Telluride Association Summer Program
- Formation: 1954
- Founder: Telluride Association
- Founded at: Cornell University
- Dissolved: 2021
- Type: High school summer program

= Telluride Association Summer Program =

Former Cornell University program

Telluride Association Summer Programs, or TASPs, were selective six-week educational experiences for rising high school seniors offering intellectual challenges beyond secondary school level.

==Description==

The programs were designed to bring together young and intellectually bright students from around the world who share a passion for learning. The participants, or TASPers, attended an intensive seminar led by college and university faculty members and participated in many educational and social activities outside the classroom. Like the Telluride houses, each TASP received a discretionary budget, whose use was democratically distributed via weekly house meetings.

Many students were invited to apply based on strong standardized test scores, such as by scoring highly on the PSAT, or through the nomination from educators who were familiar with TASP. However, any high school junior could request an application, and acceptance largely ignored standardized test scores and graded academic performance. Like other Telluride programs, TASPs were free.

TASPs also advocated a self-contained community of learning among the TASPers at any one of the four TASP seminars. TASPers were encouraged to engage in activities together outside of seminars. Often, TASPers formed close bonds over six weeks as a result of the self-contained community that formed.

Since the first TASP was held in 1954, TASPs were held at college and university campuses across the United States, including Cornell University, the University of Texas at Austin, Deep Springs College, Johns Hopkins University, Williams College, the University of Michigan, Washington University in St. Louis, Kenyon College, and St. John's College.

==Admissions==
Applicants to TASP were required to write essays in response to six prompts, with each essay a maximum length of 1,500 words. Sample essay prompts included "Discuss a specific problem or topic in a field that interests you" and "Write a critical analysis of a book, poem, play, essay, or other text you have read outside of school." Promising candidates received an interview with one or more Telluride associates. Applicants' test scores and transcripts were given only limited consideration, with application readers selecting for "geographic, economic, and racial diversity" and students who would thrive in a community environment. As of 2012, the program's admissions rate was 4.4 percent.

== Alumni ==

=== Students ===
Notable alumni of TASPs include:

- World Bank president Paul Wolfowitz (1960)
- Political theorist William Galston (1962)
- Writers Guild of America West president Howard A. Rodman (1966)
- Queer theorist Eve Kosofsky Sedgwick (1966)
- Political economist Francis Fukuyama (1969)
- Journalist and biographer Walter Isaacson (1969)
- Stanford Law School dean Kathleen Sullivan (1971)

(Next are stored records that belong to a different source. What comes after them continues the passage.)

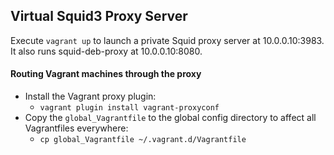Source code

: ## Virtual Squid3 Proxy Server

Execute `vagrant up` to launch a private Squid proxy server at 10.0.0.10:3983. It also runs squid-deb-proxy at 10.0.0.10:8080.

#### Routing Vagrant machines through the proxy

* Install the Vagrant proxy plugin:
  * `vagrant plugin install vagrant-proxyconf`
* Copy the `global_Vagrantfile` to the global config directory to affect all Vagrantfiles everywhere:
  * `cp global_Vagrantfile ~/.vagrant.d/Vagrantfile`

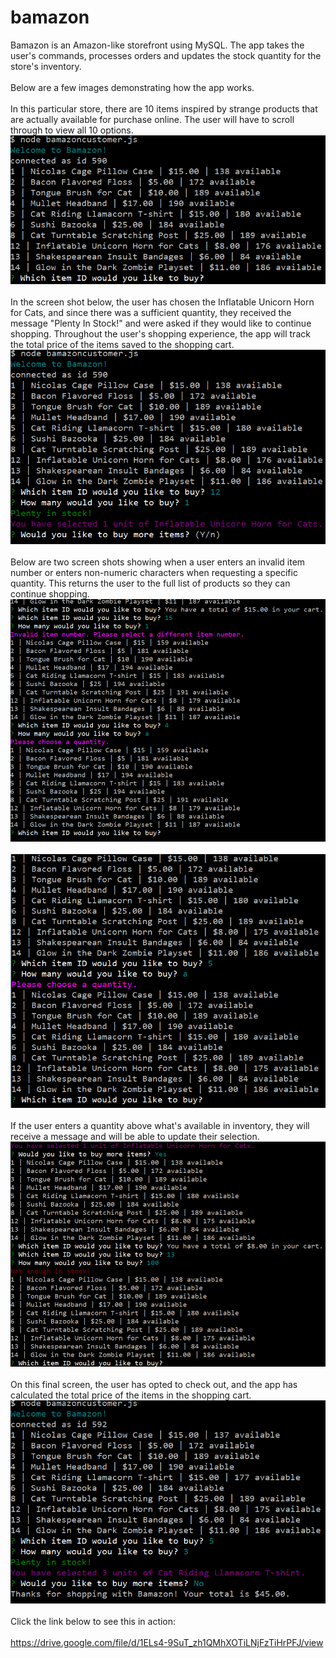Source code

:# bamazon
Bamazon is an Amazon-like storefront using MySQL. The app takes the user's commands, processes orders and updates the stock quantity for the store's inventory.\
\
Below are a few images demonstrating how the app works.\
\
In this particular store, there are 10 items inspired by strange products that are actually available for purchase online. The user will have to scroll through to view all 10 options.\
![Bamazon Start](https://github.com/jenntuten/bamazon/blob/master/assets/images/1-firstscreen.png)\
\
In the screen shot below, the user has chosen the Inflatable Unicorn Horn for Cats, and since there was a sufficient quantity, they received the message "Plenty In Stock!" and were asked if they would like to continue shopping. Throughout the user's shopping experience, the app will track the total price of the items saved to the shopping cart.\
![Bamazon Select](https://github.com/jenntuten/bamazon/blob/master/assets/images/2-itemselected.png)\
\
Below are two screen shots showing when a user enters an invalid item number or enters non-numeric characters when requesting a specific quantity. This returns the user to the full list of products so they can continue shopping.\
![Bamazon Invalid](https://github.com/jenntuten/bamazon/blob/master/assets/images/3-invalid%20item-qty.png)\
\
![Bamazon InvalidQuantity](https://github.com/jenntuten/bamazon/blob/master/assets/images/4-invalidqty.png)\
\
If the user enters a quantity above what's available in inventory, they will receive a message and will be able to update their selection.\
![Bamazon Insufficient](https://github.com/jenntuten/bamazon/blob/master/assets/images/insufficientqty.png)\
\
On this final screen, the user has opted to check out, and the app has calculated the total price of the items in the shopping cart.\
![Bamazon Checkout](https://github.com/jenntuten/bamazon/blob/master/assets/images/5-checkout.png)\
\
Click the link below to see this in action: \
\
https://drive.google.com/file/d/1ELs4-9SuT_zh1QMhXOTiLNjFzTiHrPFJ/view


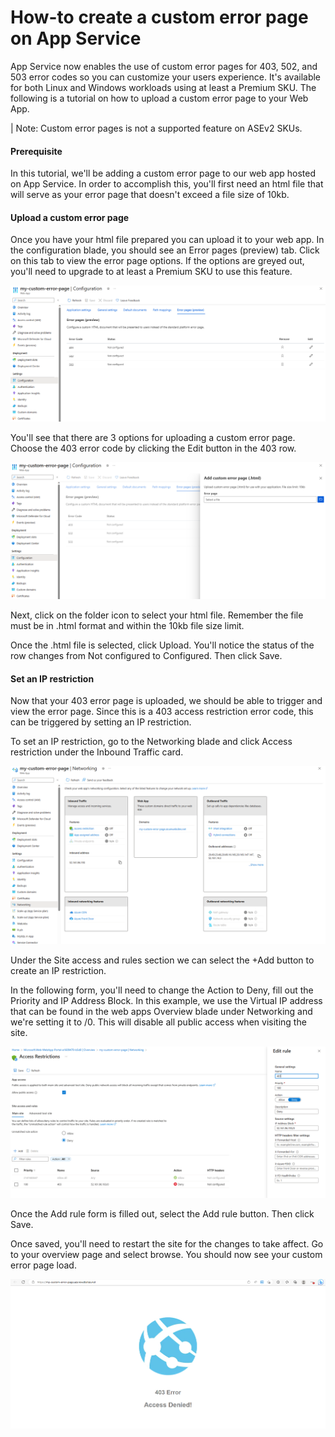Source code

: # How-to create a custom error page on App Service

App Service now enables the use of custom error pages for 403, 502, and 503 error codes so you can customize your users experience.  It's available for both Linux and Windows workloads using at least a Premium SKU.  The following is a tutorial on how to upload a custom error page to your Web App.

| Note: Custom error pages is not a supported feature on ASEv2 SKUs.

#### Prerequisite
In this tutorial, we'll be adding a custom error page to our web app hosted on App Service.  In order to accomplish this, you'll first need an html file that will serve as your error page that doesn't exceed a file size of 10kb.

#### Upload a custom error page
Once you have your html file prepared you can upload it to your web app.  In the configuration blade, you should see an Error pages (preview) tab.  Click on this tab to view the error page options.  If the options are greyed out, you'll need to upgrade to at least a Premium SKU to use this feature.

![image](images/cep1.png)

You'll see that there are 3 options for uploading a custom error page.  Choose the 403 error code by clicking the Edit button in the 403 row.  

![image](images/cep2.png)

Next, click on the folder icon to select your html file.  Remember the file must be in .html format and within the 10kb file size limit.

 Once the .html file is selected, click Upload.  You'll notice the status of the row changes from Not configured to Configured. Then click Save.


#### Set an IP restriction
Now that your 403 error page is uploaded, we should be able to trigger and view the error page.  Since this is a 403 access restriction error code, this can be triggered by setting an IP restriction.

To set an IP restriction, go to the Networking blade and click Access restriction under the Inbound Traffic card.

![image](images/cep3.png)

Under the Site access and rules section we can select the +Add button to create an IP restriction.

In the following form, you'll need to change the Action to Deny, fill out the Priority and IP Address Block.  In this example, we use the Virtual IP address that can be found in the web apps Overview blade under Networking and we're setting it to /0.  This will disable all public access when visiting the site. 

![image](images/cep4.png)

Once the Add rule form is filled out, select the Add rule button.  Then click Save.

Once saved, you'll need to restart the site for the changes to take affect.  Go to your overview page and select browse.  You should now see your custom error page load.

![image](images/cep5.png)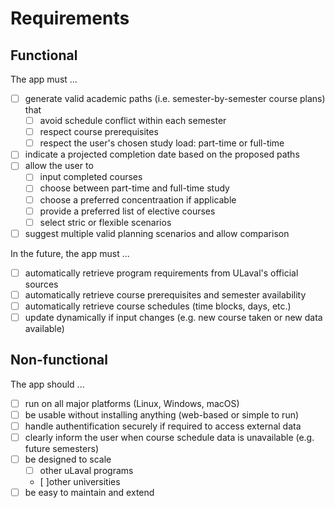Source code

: # Requirements

## Functional

The app must ...

- [ ] generate valid academic paths (i.e. semester-by-semester course plans) that
  - [ ] avoid schedule conflict within each semester
  - [ ] respect course prerequisites
  - [ ] respect the user's chosen study load: part-time or full-time
- [ ] indicate a projected completion date based on the proposed paths
- [ ] allow the user to
  - [ ] input completed courses
  - [ ] choose between part-time and full-time study
  - [ ] choose a preferred concentraation if applicable
  - [ ] provide a preferred list of elective courses
  - [ ] select stric or flexible scenarios
- [ ] suggest multiple valid planning scenarios and allow comparison

In the future, the app must ...

- [ ] automatically retrieve program requirements from ULaval's official sources
- [ ] automatically retrieve course prerequisites and semester availability
- [ ] automatically retrieve course schedules (time blocks, days, etc.)
- [ ] update dynamically if input changes (e.g. new course taken or new data available)

## Non-functional

The app should ...

- [ ] run on all major platforms (Linux, Windows, macOS)
- [ ] be usable without installing anything (web-based or simple to run)
- [ ] handle authentification securely if required to access external data
- [ ] clearly inform the user when course schedule data is unavailable (e.g. future semesters)
- [ ] be designed to scale
  - [ ] other uLaval programs
  - [ ]other universities
- [ ] be easy to maintain and extend
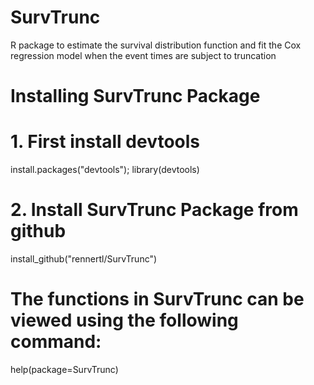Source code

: # SurvTrunc
R package to estimate the survival distribution function and fit the Cox regression model when the event times are subject to truncation

# Installing SurvTrunc Package

# 1. First install devtools 
install.packages("devtools"); library(devtools)

# 2. Install SurvTrunc Package from github
install_github("rennertl/SurvTrunc")

# The functions in SurvTrunc can be viewed using the following command:
help(package=SurvTrunc)
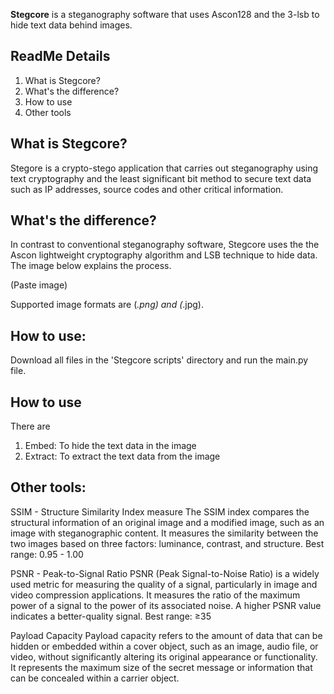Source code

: **Stegcore** is a steganography software that uses Ascon128 and the 3-lsb to hide
text data behind images.

## ReadMe Details
1. What is Stegcore?
2. What's the difference?
3. How to use
4. Other tools

## What is Stegcore?
Stegore is a crypto-stego application that carries out steganography using text
cryptography and the least significant bit method to secure text data such as IP
addresses, source codes and other critical information.

## What's the difference?
In contrast to conventional steganography software, Stegcore uses the the Ascon
lightweight cryptography algorithm and LSB technique to hide data. The image
below explains the process.

(Paste image)

Supported image formats are (*.png) and (*.jpg).

## How to use:
Download all files in the 'Stegcore scripts' directory and run the main.py file.

## How to use
There are
1. Embed: To hide the text data in the image
2. Extract: To extract the text data from the image

## Other tools:
SSIM - Structure Similarity Index measure
The SSIM index compares the structural information of an original image and a
modified image, such as an image with steganographic content. It measures the 
similarity between the two images based on three factors: luminance, contrast,
and structure. Best range: 0.95 - 1.00

PSNR - Peak-to-Signal Ratio
PSNR (Peak Signal-to-Noise Ratio) is a widely used metric for measuring the
quality of a signal, particularly in image and video compression applications.
It measures the ratio of the maximum power of a signal to the power of its 
associated noise. A higher PSNR value indicates a better-quality signal.
Best range: ≥35

Payload Capacity
Payload capacity refers to the amount of data that can be hidden or embedded
within a cover object, such as an image, audio file, or video, without 
significantly altering its original appearance or functionality. It represents
the maximum size of the secret message or information that can be concealed 
within a carrier object.
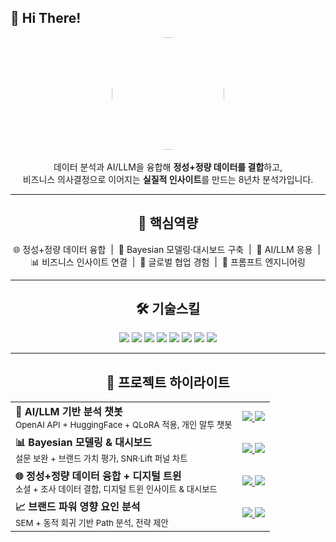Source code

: ## 👋 Hi There!

<p align="center">
  <img src="images/avatar.jpg" width="180" style="border-radius:50%"><br/><br/>
  데이터 분석과 AI/LLM을 융합해 <b>정성+정량 데이터를 결합</b>하고,<br/>
  비즈니스 의사결정으로 이어지는 <b>실질적 인사이트</b>를 만드는 8년차 분석가입니다.
</p>

---

<h2 align="center">🔑 핵심역량</h2>

<p align="center">
🌐 정성+정량 데이터 융합 &nbsp;|&nbsp; 🧠 Bayesian 모델링·대시보드 구축 &nbsp;|&nbsp; 🤖 AI/LLM 응용 &nbsp;|&nbsp; 📊 비즈니스 인사이트 연결 &nbsp;|&nbsp; 🤝 글로벌 협업 경험 &nbsp;|&nbsp; 📝 프롬프트 엔지니어링
</p>

---

<h2 align="center">🛠 기술스킬</h2>

<p align="center">
  <img src="https://img.shields.io/badge/Python-3776AB?style=for-the-badge&logo=python&logoColor=white"/>
  <img src="https://img.shields.io/badge/R-276DC3?style=for-the-badge&logo=r&logoColor=white"/>
  <img src="https://img.shields.io/badge/SQL-336791?style=for-the-badge&logo=postgresql&logoColor=white"/>
  <img src="https://img.shields.io/badge/Tableau-E97627?style=for-the-badge&logo=tableau&logoColor=white"/>
  <img src="https://img.shields.io/badge/PowerBI-F2C811?style=for-the-badge&logo=powerbi&logoColor=black"/>
  <img src="https://img.shields.io/badge/PyTorch-EE4C2C?style=for-the-badge&logo=pytorch&logoColor=white"/>
  <img src="https://img.shields.io/badge/TensorFlow-FF6F00?style=for-the-badge&logo=tensorflow&logoColor=white"/>
  <img src="https://img.shields.io/badge/HuggingFace-FFCC4D?style=for-the-badge&logo=huggingface&logoColor=black"/>
</p>

---

<h2 align="center">📌 프로젝트 하이라이트</h2>

<table align="center">
  <tr>
    <td><b>🤖 AI/LLM 기반 분석 챗봇</b><br/>
      <sub>OpenAI API + HuggingFace + QLoRA 적용, 개인 말투 챗봇</sub>
    </td>
    <td>
      <a href="https://github.com/your-repo-AI-LLM">
        <img src="https://img.shields.io/badge/Repo-181717?style=for-the-badge&logo=github&logoColor=white"/>
      </a>
      <a href="https://your-dashboard-link-AI-LLM">
        <img src="https://img.shields.io/badge/Dashboard-2DD4BF?style=for-the-badge&logo=tableau&logoColor=white"/>
      </a>
    </td>
  </tr>

  <tr>
    <td><b>📊 Bayesian 모델링 & 대시보드</b><br/>
      <sub>설문 보완 + 브랜드 가치 평가, SNR·Lift 퍼널 차트</sub>
    </td>
    <td>
      <a href="https://github.com/your-repo-bayesian">
        <img src="https://img.shields.io/badge/Repo-181717?style=for-the-badge&logo=github&logoColor=white"/>
      </a>
      <a href="https://your-dashboard-link-bayesian">
        <img src="https://img.shields.io/badge/Dashboard-2DD4BF?style=for-the-badge&logo=tableau&logoColor=white"/>
      </a>
    </td>
  </tr>

  <tr>
    <td><b>🌐 정성+정량 데이터 융합 + 디지털 트윈</b><br/>
      <sub>소셜 + 조사 데이터 결합, 디지털 트윈 인사이트 & 대시보드</sub>
    </td>
    <td>
      <a href="https://github.com/your-repo-digital-twin">
        <img src="https://img.shields.io/badge/Repo-181717?style=for-the-badge&logo=github&logoColor=white"/>
      </a>
      <a href="https://your-dashboard-link-digital-twin">
        <img src="https://img.shields.io/badge/Dashboard-2DD4BF?style=for-the-badge&logo=tableau&logoColor=white"/>
      </a>
    </td>
  </tr>

  <tr>
    <td><b>📈 브랜드 파워 영향 요인 분석</b><br/>
      <sub>SEM + 동적 회귀 기반 Path 분석, 전략 제안</sub>
    </td>
    <td>
      <a href="https://github.com/your-repo-brand-power">
        <img src="https://img.shields.io/badge/Repo-181717?style=for-the-badge&logo=github&logoColor=white"/>
      </a>
      <a href="https://your-slides-link-brand-power">
        <img src="https://img.shields.io/badge/Slides-6B7280?style=for-the-badge&logo=microsoftpowerpoint&logoColor=white"/>
      </a>
    </td>
  </tr>
</table>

- Philosopher Anthony Weston (1971)

- Filmmaker Glen Pitre (1972)
- Lawyer Loulan Pitre Jr. (1978)
- Paralympic medalist Bonnie St. John (1981)
- Harvard Law School professor Noah Feldman (1987)
- Democratic politician Stacey Abrams (1990)
- Journalist and author Euny Hong (1990)
- Neurobiologist Rachel Wilson (1991)
- Stanford University professor and n+1 cofounder Mark Greif (1992)
- Author Daniel Alarcón (1994)
- Manhattan Institute president Reihan Salam (1996)
- Journalist Graeme Wood (1996)

=== Faculty ===
Nationally known faculty who taught at TASPs include:

- Robert Nozick (1965)
- Donald Kagan (1965, 1967)
- Herbert Storing (1967)
- John Schaar (1970–1972, 1979, 1981, 1986, 1989–1990)
- Barbara Herman (1978, 1985, 1987)
- Leon Kass (1986)
- Hanna Fenichel Pitkin (1989)
- Thomas Palaima (2005)
- Petrine Archer-Straw (2008)
- Blakey Vermeule (2018)

==Program revamp==
Starting with the summer of 2022, the Telluride Association retired the names of its two previous summer programs, including TASP and the Telluride Association Sophomore Seminar (TASS). Instead, the Association began offering summer programs under two new names: the Telluride Association Summer Seminar in Critical Black Studies (TASS-CBS) and the Telluride Association Summer Seminar in Anti-Oppressive Studies (TASS-AOS).

==Criticism==
Vincent Lloyd, professor and director of Africana studies at Villanova University, wrote an article about his experience teaching at one of the restructured courses that replaced Telluride Association Summer Program. He described a cult-like experience focused on parroting anti-racist slogans. He stated that two Asian students, as well as himself, were kicked out of the program for alleged racism.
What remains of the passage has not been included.